Written by Natalie Anastasiou
Published date 12 October 2018

Continuing our interview series with alumni, we talk to Amy Robson, MA Fine Art 2018 graduate, whose work was recently in the 2018 MA Summer Show.

Amy tells us how her practice has developed during her time at Chelsea and what she’s currently working on:

As an American artist who has lived in the UK for over twenty years, I use my dual outsider’s perspective to explore loss, disillusionment and the collective anxiety which is pervasive in both countries. Though America featured as an undercurrent in my earlier work, it has become a more overt influence since I’ve been at Chelsea. My work has evolved from being focused on process and technique to becoming focused on content. Subsequently, the work is grounded in the experience of not-knowing and precariousness.

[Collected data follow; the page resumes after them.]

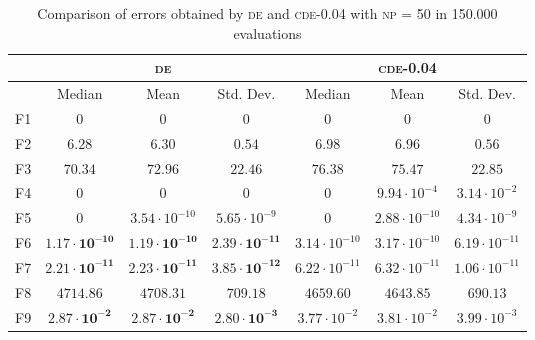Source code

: \begin{table}[!t]
\caption{Comparison of errors obtained by \textsc{de} and \textsc{cde}-0.04 with \textsc{np} = 50 in 150.000 evaluations}
\label{tab:pop_50}
\centering
\begin{scriptsize}
\begin{tabular}{c || c c c | c c c }
\hline
 & \multicolumn{3}{|c|}{\textsc{de}} & \multicolumn{3}{|c}{\textsc{cde-0.04}} \\ \hline
    & Median                         & Mean                             & Std. Dev.                        & Median                & Mean                  & Std. Dev.             \\ \hline
F1  & $0$                            & $0$                              & $0$                              & $0$                   & $0$                   & $0$                   \\ \hline
F2  & $\mathbf{6.28}$                & $\mathbf{6.30}$                  & $\mathbf{0.54}$                  & $6.98$                & $6.96$                & $0.56$                \\ \hline
F3  & $\mathbf{70.34}$               & $\mathbf{72.96}$                 & $\mathbf{22.46}$                 & $76.38$               & $75.47$               & $22.85$               \\ \hline
F4  & $0$                            & $0$                              & $0$                              & $0$                   & $9.94 \cdot 10^{-4}$  & $3.14 \cdot 10^{-2}$  \\ \hline
F5  & $0$                            & $3.54 \cdot 10^{-10}$            & $5.65 \cdot 10^{-9}$             & $0$                   & $2.88 \cdot 10^{-10}$ & $4.34 \cdot 10^{-9}$  \\ \hline
F6  & $\mathbf{1.17 \cdot 10^{-10}}$ & $\mathbf{1.19 \cdot 10^{-10}}$   & $\mathbf{2.39 \cdot 10^{-11}}$   & $3.14 \cdot 10^{-10}$ & $3.17 \cdot 10^{-10}$ & $6.19 \cdot 10^{-11}$ \\ \hline
F7  & $\mathbf{2.21 \cdot 10^{-11}}$ & $\mathbf{2.23 \cdot 10^{-11}}$   & $\mathbf{3.85 \cdot 10^{-12}}$   & $6.22 \cdot 10^{-11}$ & $6.32 \cdot 10^{-11}$ & $1.06 \cdot 10^{-11}$ \\ \hline
F8  & $4714.86$                      & $4708.31$                        & $709.18$                         & $\mathbf{4659.60}$    & $\mathbf{4643.85}$    & $\mathbf{690.13}$     \\ \hline
F9  & $\mathbf{2.87 \cdot 10^{-2}}$  & $\mathbf{2.87 \cdot 10^{-2}}$    & $\mathbf{2.80 \cdot 10^{-3}}$    & $3.77 \cdot 10^{-2}$  & $3.81 \cdot 10^{-2}$  & $3.99 \cdot 10^{-3}$  \\ \hline

\end{tabular}
\end{scriptsize}
\end{table}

A painting of a man and small girl by a pool with a city in the distance.
Image: P Town

Tooth dreams, or dreams where your teeth decay and fall out, are used as a jumping-off point for my most recent series of work which is a personal response to the issue of post-Trump/Brexit collective anxiety. I have produced a series of oil paintings and iPad animations for the degree show. The work investigates the abject via disjointed pictorial space, anthropomorphism and via short deliberately awkward frame-based animation.

Three paintings: first of a dog growling, the second of a sink and the third of blue tiles
Images: Degree Show ‘Tooth Dreams’ triptych

In addition to history, politics and psychology, my specific influences include Dana Schutz’s mashed-up oil paintings, Patti Smith’s book ‘M Train’, Wes Anderson’s wonky-but-sublime film ‘Fantastic Mr. Fox’, and the music of the Beastie Boys and Talking Heads.

At Chelsea I have learned the most from my friends and colleagues on the MA Fine Art course, particularly via Babak Ghazi’s Socratic-style group tutorials. Though my studio space is at home, these interactions have informed my practice significantly by bringing the viewer experience from the background to the foreground. Practice analyses and group crits have been invaluable in raising the question ‘Why should anyone care about this work?’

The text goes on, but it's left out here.